Determine ∫ (−2/7𝑥) d𝑥.

01:14

### Video Transcript

Determine the indefinite integral of negative two over seven 𝑥 d𝑥.

We’re going to begin by removing the constant factor from this expression. And that gives us negative two-sevenths times the integral of one over 𝑥 d𝑥. We then quote the general result for the integral of one over 𝑥. It’s the natural log of the absolute value of 𝑥. And so, we obtain our integral to be negative two-sevenths times the natural log of the absolute value of 𝑥 plus 𝑐. Finally, we distribute our parentheses. And we find that the solution to this question is negative two-sevenths times the natural log of the absolute value of 𝑥 plus capital 𝐶.

And notice here I’ve written capital 𝐶 to demonstrate that the original constant has been multiplied by negative two-sevenths, thereby changing it.

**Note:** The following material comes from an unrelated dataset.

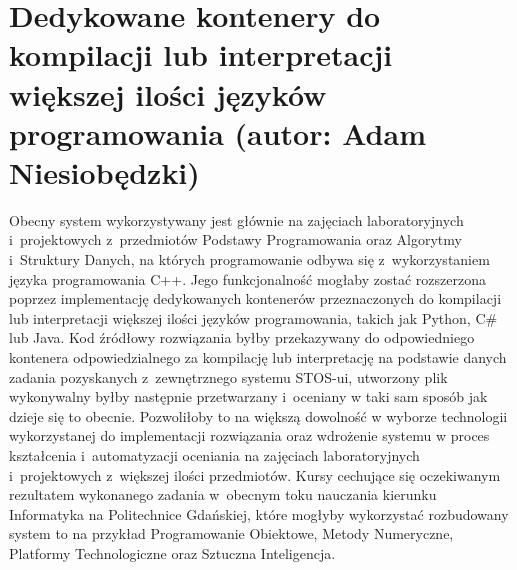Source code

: \section{Dedykowane kontenery do kompilacji lub interpretacji większej ilości języków programowania (autor: Adam Niesiobędzki)}
Obecny system wykorzystywany jest głównie na zajęciach laboratoryjnych i~projektowych z~przedmiotów Podstawy Programowania oraz Algorytmy i~Struktury Danych, na których programowanie odbywa się z~wykorzystaniem języka programowania C++. Jego funkcjonalność mogłaby zostać rozszerzona poprzez implementację dedykowanych kontenerów przeznaczonych do kompilacji lub interpretacji większej ilości języków programowania, takich jak Python, C\# lub Java. Kod źródłowy rozwiązania byłby przekazywany do odpowiedniego kontenera odpowiedzialnego za kompilację lub interpretację na podstawie danych zadania pozyskanych z~zewnętrznego systemu STOS-ui, utworzony plik wykonywalny byłby następnie przetwarzany i~oceniany w taki sam sposób jak dzieje się to obecnie. Pozwoliłoby to na większą dowolność w wyborze technologii wykorzystanej do implementacji rozwiązania oraz wdrożenie systemu w proces kształcenia i~automatyzacji oceniania na zajęciach laboratoryjnych i~projektowych z~większej ilości przedmiotów. Kursy cechujące się oczekiwanym rezultatem wykonanego zadania w~obecnym toku nauczania kierunku Informatyka na Politechnice Gdańskiej, które mogłyby wykorzystać rozbudowany system to na przykład Programowanie Obiektowe, Metody Numeryczne, Platformy Technologiczne oraz Sztuczna Inteligencja.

It’s useful to remember that we can actually check our solution by performing the reverse process, by differentiating. The derivative of the natural log of 𝑥 is, of course, one over 𝑥. So, the derivative of negative two-sevenths times the natural log of 𝑥 is negative two-sevenths times one over 𝑥. And the derivative of a constant 𝐶 is zero. Multiplying, and we end up with our derivative to be negative two over seven 𝑥, as required.